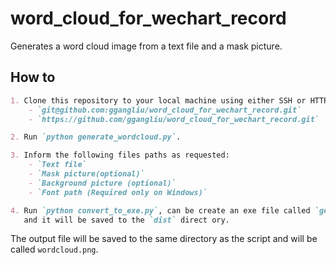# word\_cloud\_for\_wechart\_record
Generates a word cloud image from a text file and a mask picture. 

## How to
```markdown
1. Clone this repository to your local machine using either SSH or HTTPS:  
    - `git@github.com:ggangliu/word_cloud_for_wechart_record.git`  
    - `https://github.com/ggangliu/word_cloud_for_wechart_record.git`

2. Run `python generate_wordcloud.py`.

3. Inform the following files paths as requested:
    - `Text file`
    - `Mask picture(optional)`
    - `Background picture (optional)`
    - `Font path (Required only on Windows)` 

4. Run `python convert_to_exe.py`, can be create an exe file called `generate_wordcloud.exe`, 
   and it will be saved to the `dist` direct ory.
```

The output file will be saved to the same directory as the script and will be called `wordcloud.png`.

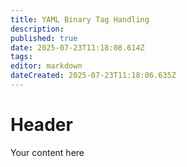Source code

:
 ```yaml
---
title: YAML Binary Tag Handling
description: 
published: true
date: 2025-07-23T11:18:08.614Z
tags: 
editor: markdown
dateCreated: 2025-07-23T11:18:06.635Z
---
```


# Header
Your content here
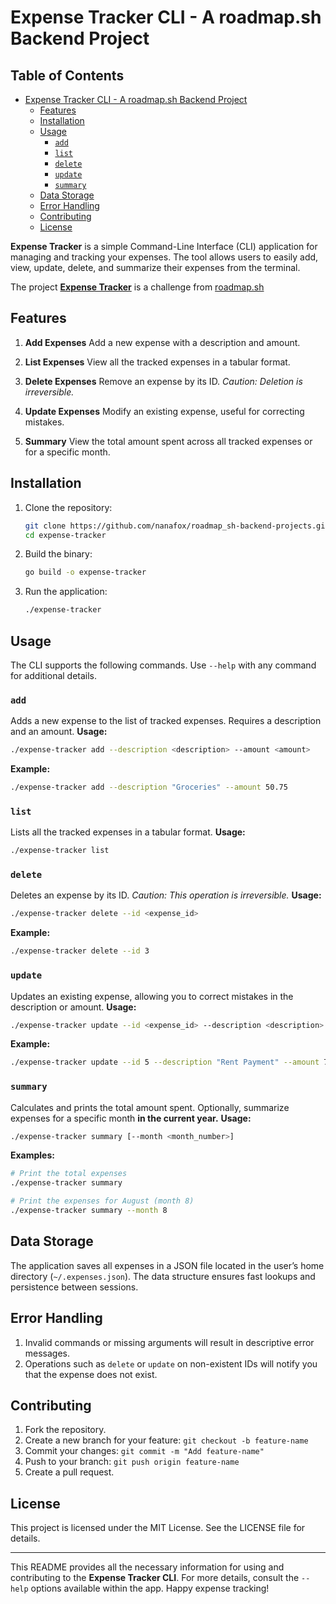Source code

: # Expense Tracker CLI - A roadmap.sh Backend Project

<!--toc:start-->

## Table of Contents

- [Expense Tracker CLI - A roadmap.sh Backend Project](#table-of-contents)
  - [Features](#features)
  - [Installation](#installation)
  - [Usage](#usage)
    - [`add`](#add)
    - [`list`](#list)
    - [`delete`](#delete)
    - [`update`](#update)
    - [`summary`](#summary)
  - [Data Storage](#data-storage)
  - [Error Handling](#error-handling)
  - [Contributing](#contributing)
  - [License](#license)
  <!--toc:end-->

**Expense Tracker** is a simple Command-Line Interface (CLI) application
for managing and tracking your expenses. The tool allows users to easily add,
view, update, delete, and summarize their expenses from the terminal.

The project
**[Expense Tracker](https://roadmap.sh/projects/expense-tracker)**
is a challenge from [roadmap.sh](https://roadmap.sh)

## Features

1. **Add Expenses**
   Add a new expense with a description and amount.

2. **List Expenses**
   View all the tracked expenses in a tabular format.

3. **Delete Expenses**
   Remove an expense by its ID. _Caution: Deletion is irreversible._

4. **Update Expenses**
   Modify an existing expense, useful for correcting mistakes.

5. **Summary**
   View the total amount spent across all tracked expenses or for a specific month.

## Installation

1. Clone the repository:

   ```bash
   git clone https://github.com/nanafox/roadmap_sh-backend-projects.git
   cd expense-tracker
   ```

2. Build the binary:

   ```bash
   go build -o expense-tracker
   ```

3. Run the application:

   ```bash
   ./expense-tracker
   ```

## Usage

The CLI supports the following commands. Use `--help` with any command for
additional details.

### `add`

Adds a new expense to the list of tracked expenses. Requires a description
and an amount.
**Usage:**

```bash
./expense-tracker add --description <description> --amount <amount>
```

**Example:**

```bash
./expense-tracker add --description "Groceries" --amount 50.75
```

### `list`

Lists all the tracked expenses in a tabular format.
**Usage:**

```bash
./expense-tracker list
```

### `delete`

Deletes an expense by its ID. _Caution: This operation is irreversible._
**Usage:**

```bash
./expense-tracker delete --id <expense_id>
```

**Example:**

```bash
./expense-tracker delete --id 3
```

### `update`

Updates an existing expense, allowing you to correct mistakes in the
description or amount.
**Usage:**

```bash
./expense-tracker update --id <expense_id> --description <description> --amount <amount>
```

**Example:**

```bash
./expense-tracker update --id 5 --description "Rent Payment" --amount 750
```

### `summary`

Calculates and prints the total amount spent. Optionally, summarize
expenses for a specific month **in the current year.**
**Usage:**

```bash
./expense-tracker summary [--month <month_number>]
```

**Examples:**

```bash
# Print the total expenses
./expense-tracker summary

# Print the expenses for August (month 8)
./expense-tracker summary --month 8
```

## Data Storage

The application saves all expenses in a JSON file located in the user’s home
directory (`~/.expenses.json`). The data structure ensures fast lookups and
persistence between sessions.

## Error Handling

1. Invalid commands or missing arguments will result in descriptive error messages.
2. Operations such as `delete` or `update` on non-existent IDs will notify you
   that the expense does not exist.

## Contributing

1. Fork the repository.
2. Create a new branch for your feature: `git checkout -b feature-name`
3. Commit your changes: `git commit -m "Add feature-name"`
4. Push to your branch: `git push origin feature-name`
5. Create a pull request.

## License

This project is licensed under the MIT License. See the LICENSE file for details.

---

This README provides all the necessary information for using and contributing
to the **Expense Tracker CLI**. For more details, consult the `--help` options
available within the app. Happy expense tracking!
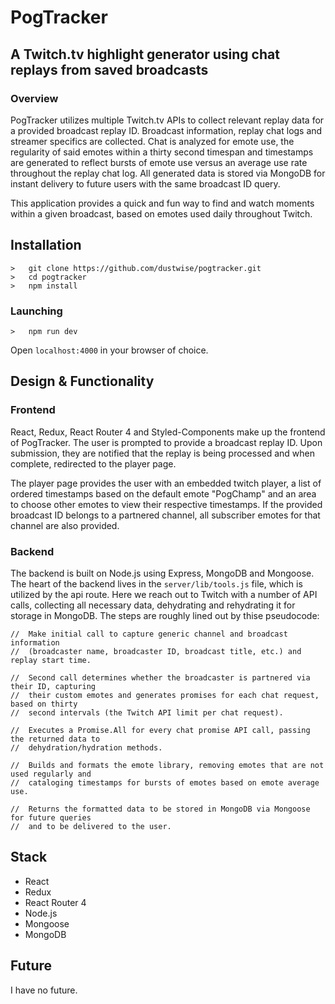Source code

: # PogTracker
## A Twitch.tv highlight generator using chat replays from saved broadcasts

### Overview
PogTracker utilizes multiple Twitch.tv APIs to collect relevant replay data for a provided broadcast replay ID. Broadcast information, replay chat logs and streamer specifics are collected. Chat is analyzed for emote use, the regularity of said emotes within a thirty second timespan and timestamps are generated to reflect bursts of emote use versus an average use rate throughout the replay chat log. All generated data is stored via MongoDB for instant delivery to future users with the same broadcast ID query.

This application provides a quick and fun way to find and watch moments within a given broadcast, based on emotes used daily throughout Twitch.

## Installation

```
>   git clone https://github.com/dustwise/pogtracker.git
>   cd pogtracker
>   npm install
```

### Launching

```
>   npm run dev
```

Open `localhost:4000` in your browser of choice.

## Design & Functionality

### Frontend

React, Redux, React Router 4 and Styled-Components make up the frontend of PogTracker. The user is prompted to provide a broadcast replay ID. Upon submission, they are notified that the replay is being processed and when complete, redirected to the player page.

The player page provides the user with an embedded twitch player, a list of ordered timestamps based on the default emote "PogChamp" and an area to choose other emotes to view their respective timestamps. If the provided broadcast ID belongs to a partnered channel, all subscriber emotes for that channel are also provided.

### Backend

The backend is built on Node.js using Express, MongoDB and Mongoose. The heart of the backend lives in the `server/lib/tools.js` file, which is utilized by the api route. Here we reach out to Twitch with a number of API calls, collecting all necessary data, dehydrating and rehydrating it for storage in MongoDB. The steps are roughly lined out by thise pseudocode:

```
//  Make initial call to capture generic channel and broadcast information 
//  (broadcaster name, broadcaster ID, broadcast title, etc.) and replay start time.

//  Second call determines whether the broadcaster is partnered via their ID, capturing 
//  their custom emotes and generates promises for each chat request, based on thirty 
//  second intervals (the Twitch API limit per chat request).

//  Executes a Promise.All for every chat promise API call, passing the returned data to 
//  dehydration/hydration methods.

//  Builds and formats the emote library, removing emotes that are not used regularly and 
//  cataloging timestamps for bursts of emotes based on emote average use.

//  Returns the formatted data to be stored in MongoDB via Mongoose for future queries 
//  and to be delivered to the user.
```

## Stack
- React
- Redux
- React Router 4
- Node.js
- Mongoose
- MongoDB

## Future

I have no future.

> TASK REQUIREMENTS: Leave the pictures out, and restate exactly the lines from the start of the records through the one that contains "- [Features](#features)".

> EXPECTED OUTPUT:
# word\_cloud\_for\_wechart\_record
Generates a word cloud image from a text file and a mask picture. 

## How to
```markdown
1. Clone this repository to your local machine using either SSH or HTTPS:  
    - `git@github.com:ggangliu/word_cloud_for_wechart_record.git`  
    - `https://github.com/ggangliu/word_cloud_for_wechart_record.git`

2. Run `python generate_wordcloud.py`.

3. Inform the following files paths as requested:
    - `Text file`
    - `Mask picture(optional)`
    - `Background picture (optional)`
    - `Font path (Required only on Windows)` 

4. Run `python convert_to_exe.py`, can be create an exe file called `generate_wordcloud.exe`, 
   and it will be saved to the `dist` direct ory.
```

The output file will be saved to the same directory as the script and will be called `wordcloud.png`.

Source code

:
 ```yaml
---
title: YAML Binary Tag Handling
description: 
published: true
date: 2025-07-23T11:18:08.614Z
tags: 
editor: markdown
dateCreated: 2025-07-23T11:18:06.635Z
---
```


# Header
Your content here
Source code

: # Expense Tracker CLI - A roadmap.sh Backend Project

<!--toc:start-->

## Table of Contents

- [Expense Tracker CLI - A roadmap.sh Backend Project](#table-of-contents)
  - [Features](#features)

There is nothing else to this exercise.